[Math] find the maximum weighted path in a directed acyclic graph using 2 traversal

Question

Given a directed acyclic graph the task ith positive edge weight is to find the maximum weighted path between 2 nodes u and v using 2 traversal meaning after the first traversal from u to v find the first path let its weight be v1 and replace the edges along the path with 0 again do the second traversal from u to v in the modified graph and find a path let its value be v2. The task is to maximize the sum of v1 and v2. The solution I thought of is to use the classic Dynamic programming algorithm to find longest weighted path for the first traversal and replace edges by 0 along the path again run same algorithm in the modified graph and the value of value from 1st and second traversal is result. But this approach is not yielding an optima solution can anyone give example where it is failing and a possible solution to the problem?

Answer 1

[EDIT]This is now a complete answer

A counter exemple for your solution is:

$v_1 \xrightarrow{2} v_2$ ; $v_1 \xrightarrow{1} v_3$ ; $v_2 \xrightarrow{0} v_3$ ; $v_2 \xrightarrow{1} v_4$ ; $v_3 \xrightarrow{2} v_4$ .

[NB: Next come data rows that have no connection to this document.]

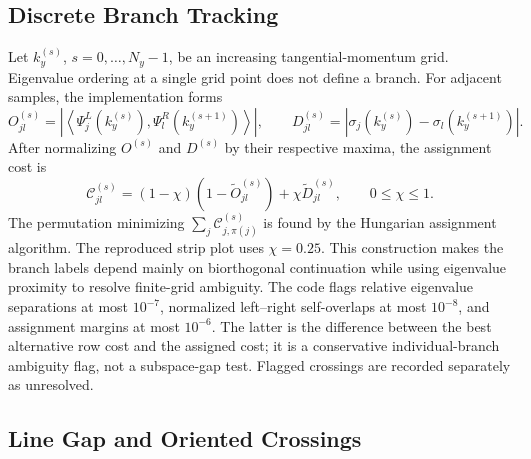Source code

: \documentclass[11pt]{article}
\numberwithin{equation}{section}
\begin{document}
\subsection{Discrete Branch Tracking}

Let $k_y^{(s)}$, $s=0,\ldots,N_y-1$, be an increasing tangential-momentum
grid.  Eigenvalue ordering at a single grid point does not define a branch.
For adjacent samples, the implementation forms
\begin{equation}
  O_{jl}^{(s)}=
  \left|\left\langle
  \Psi_j^L(k_y^{(s)}),\Psi_l^R(k_y^{(s+1)})
  \right\rangle\right|,
  \qquad
  D_{jl}^{(s)}=
  \left|\sigma_j(k_y^{(s)})-\sigma_l(k_y^{(s+1)})\right|.
  \label{eq:branch_overlap_distance}
\end{equation}
After normalizing $O^{(s)}$ and $D^{(s)}$ by their respective maxima, the
assignment cost is
\begin{equation}
  \mathcal C_{jl}^{(s)}=
  (1-\chi)(1-\widetilde O_{jl}^{(s)})
  +\chi\widetilde D_{jl}^{(s)},
  \qquad 0\leq\chi\leq1.
  \label{eq:branch_assignment_cost}
\end{equation}
The permutation minimizing $\sum_j\mathcal C_{j,\pi(j)}^{(s)}$ is found by
the Hungarian assignment algorithm.  The reproduced strip plot uses
$\chi=0.25$.  This construction makes the branch labels depend mainly on
biorthogonal continuation while using eigenvalue proximity to resolve
finite-grid ambiguity. The code flags relative eigenvalue separations
at most $10^{-7}$, normalized left--right self-overlaps at most $10^{-8}$,
and assignment margins at most $10^{-6}$. The latter is the difference
between the best alternative row cost and the assigned cost; it is a
conservative individual-branch ambiguity flag, not a subspace-gap test.
Flagged crossings are recorded separately as unresolved.

\subsection{Line Gap and Oriented Crossings}
\end{document}
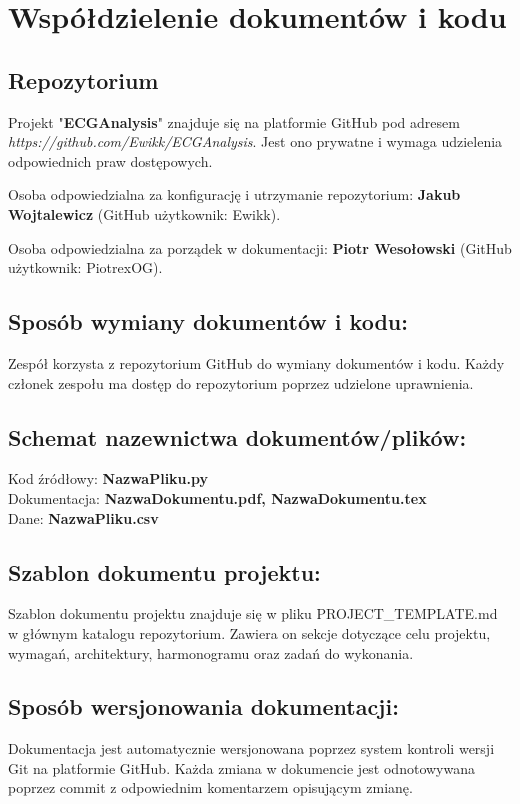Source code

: \documentclass[12pt]{article}
\begin{document}
    \section{Współdzielenie dokumentów i kodu }
            
        \subsection*{Repozytorium}
            Projekt "\textbf{ECGAnalysis}" znajduje się na platformie GitHub pod adresem \textit{https://github.com/Ewikk/ECGAnalysis}. Jest ono prywatne i wymaga udzielenia odpowiednich praw dostępowych. 

            Osoba odpowiedzialna za konfigurację i utrzymanie repozytorium: \textbf{Jakub Wojtalewicz} (GitHub użytkownik: Ewikk). 

            Osoba odpowiedzialna za porządek w dokumentacji: \textbf{Piotr Wesołowski} (GitHub użytkownik: PiotrexOG). 


        \subsection*{Sposób wymiany dokumentów i kodu:} 
            Zespół korzysta z repozytorium GitHub do wymiany dokumentów i kodu. Każdy członek zespołu ma dostęp do repozytorium poprzez udzielone uprawnienia. 

        \subsection*{Schemat nazewnictwa dokumentów/plików:}
            Kod źródłowy: \textbf{NazwaPliku.py} \\
            Dokumentacja: \textbf{NazwaDokumentu.pdf, NazwaDokumentu.tex}\\
            Dane: \textbf{NazwaPliku.csv}

        \subsection*{Szablon dokumentu projektu:}
            Szablon dokumentu projektu znajduje się w pliku PROJECT\_TEMPLATE.md w głównym katalogu repozytorium. Zawiera on sekcje dotyczące celu projektu, wymagań, architektury, harmonogramu oraz zadań do wykonania. 

        \subsection*{Sposób wersjonowania dokumentacji:} 
            Dokumentacja jest automatycznie wersjonowana poprzez system kontroli wersji Git na platformie GitHub. Każda zmiana w dokumencie jest odnotowywana poprzez commit z odpowiednim komentarzem opisującym zmianę. 
\end{document}
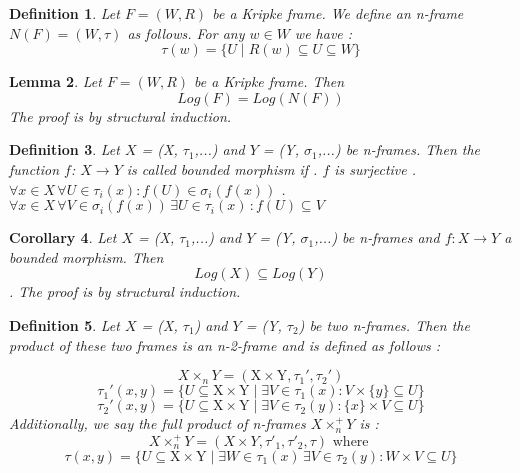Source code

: \documentclass[12pt, a4paper]{scrartcl}
\newtheorem{definition}{Definition}[subsection]
\newtheorem{lemma}[definition]{Lemma}
\newtheorem{corollary}[definition]{Corollary}
\begin{document}
\begin{definition}
    Let $F = (W,R)$ be a Kripke frame. We define an n-frame $N(F) = (W, \tau)$ as follows.
    For any $w\in W$ we have :
    $$\tau(w) = \{ U \mid R(w) \subseteq U \subseteq W \}$$
        
\end{definition}

\vspace{0.5cm}
\begin{lemma}

    Let $F = (W,R)$ be a Kripke frame. Then $$Log(F) = Log(N(F))$$ 
    The proof is by structural induction.
\end{lemma}

\vspace{0.5cm}

\begin{definition}
    Let $X$ = (X, $\tau_1$,...) and $Y$ = (Y, $\sigma_1$,...) be n-frames. Then the function $f$:
    $X \rightarrow Y$ is called bounded morphism if \newline {}. $f$ is surjective . $\forall x\in X \, \forall U \in \tau_i(x) : f(U) \in \sigma_i (f(x))$ . $\forall x\in X \, \forall V \in \sigma_i (f(x)) \, \exists U \in \tau_i(x) \, : f(U) \subseteq V$        
\end{definition}

\begin{corollary}
     Let $X$ = (X, $\tau_1$,...) and $Y$ = (Y, $\sigma_1$,...) be n-frames and $f : X \rightarrow Y$ a bounded morphism. Then 
     $$Log(X) \subseteq Log(Y)$$. \newline
     The proof is by structural induction.
\end{corollary}

\vspace{0.5cm}

\begin{definition}
    Let $X$ = (X, $\tau_1$) and $Y$ = (Y, $\tau_2$) be two n-frames. Then the product of these two frames
    is an n-2-frame and is defined as follows : \newline
    
    $$ X \times_n Y = (\mbox{X} \times \mbox{Y}, \tau_1', \tau_2')$$   
    $$ \tau_1'(x,y) = \{ U \subseteq \mbox{X} \times \mbox{Y} \mid \exists V \in \tau_1(x) : V \times  \{ y \} \subseteq U \}$$
    $$ \tau_2'(x,y) = \{ U \subseteq \mbox{X} \times \mbox{Y} \mid \exists V \in \tau_2(y) : \{ x \} \times V \subseteq U \}$$
    Additionally, we say the full product of n-frames $X \times^+_n Y$ is :
    $$ X \times^+_n Y = (X \times Y, \tau'_1, \tau'_2, \tau)\mbox{ where }$$
    $$ \tau(x,y) = \{ U \subseteq \mbox{X} \times \mbox{Y} \mid \exists W \in \tau_1(x) \, \exists V \in \tau_2(y) : W \times V \subseteq U \}$$        
\end{definition}
\end{document}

The first maximal path will give you this path $v_1\xrightarrow{2} v_2 \xrightarrow{0} v_3\xrightarrow{2} v_4$ of weight 4. And the second maximal has weight 1 (hence for a total of 5). But you can get a better total by taking $v_1 \xrightarrow{2} v_2 \xrightarrow{1} v_4$ and $v_1 \xrightarrow{1} v_3 \xrightarrow{2} v_4$ for a total of 6.

A solution

Let $G=(V,E,w)$ be a DAG.

Let $m=m_1...m_n$ be a path of maximum in $G$.

We define $G_m=(V',E',w')$ as follow:

• $V'=\{m_1,...,m_n\}\times V$
• $E'=\{((m_i,v),(m_i,v'))\mid (v,v')\in E\}\cup \{((m_i,m_j),(m_j,m_k))\mid i<k<j\}$
• $w'((m_i,v),(m_i,v'))=w(v,v')$ if $(v,v')$ do no belong to the maximal path, $0$ otherwise
• $w'((m_i,m_j),(m_j,m_k))=-w(m_k...m_j)$

Let $m'$ be the maximal path in $G_m$, the maximal sum you are looking for is equal to $w(m)+w'(m')$!

You can compute it in polynomial time since finding a maximal path is linear in DAGs and the second DAG has a size polynomial in the first.

I let you the joy of proving this solution correct ... The intuition behind it is:

1. I find the maximal path in $G$
2. But it may be the case that I made a wrong choice maximizing the first path without caring about the second
3. So I allow the second path to correct the first by going up the first path (taking negative reward). This is done when there is a change of copies (going from $m_i\times V$ to $m_j\times V$
4. I can correct only once each edge of the graph (this is the reason of the inequality $i<k<j$).

Please ask if something is not clear or if I made a mistake. I didn't do the full proof. But I hope it is correct.

Edit 2: on an exemple Considere the graph given as a counter example for your solution. The maximal path is : $m=v_1 \to v_2 \to v_3 \to v_4$. thats gives 4.

$G_m$ is has follow : for $k\in\{1,2,3,4\}$ : $(v_k,v_1) \xrightarrow{0} (v_k,v_2)$ ; $(v_k,v_1) \xrightarrow{1} (v_k,v_3)$ ; $(v_k,v_2) \xrightarrow{0} (v_k,v_3)$ ; $(v_k,v_2) \xrightarrow{1} (v_k,v_4)$ ; $(v_k,v_3) \xrightarrow{0} (v_k,v_4)$ ;

$(v_1,v_3)\xrightarrow{-0}(v_3,v_2)$ ; $(v_1,v_4)\xrightarrow{-(0+2)}(v_4,v_2)$ ; $(v_1,v_4)\xrightarrow{-2}(v_4,v_3)$ ; .

The maximal path is $(v_1,v_1)\xrightarrow{1} (v_1,v_3)\xrightarrow{-0}(v_3,v_2)\xrightarrow{1}(v_3,v_4)$ that gives you 2.

Thus the solution is 6.

Notice that here the second maximal path somehow "correct" the first maximal path by taking $(v_1,v_3)\xrightarrow{-0}(v_3,v_2)$.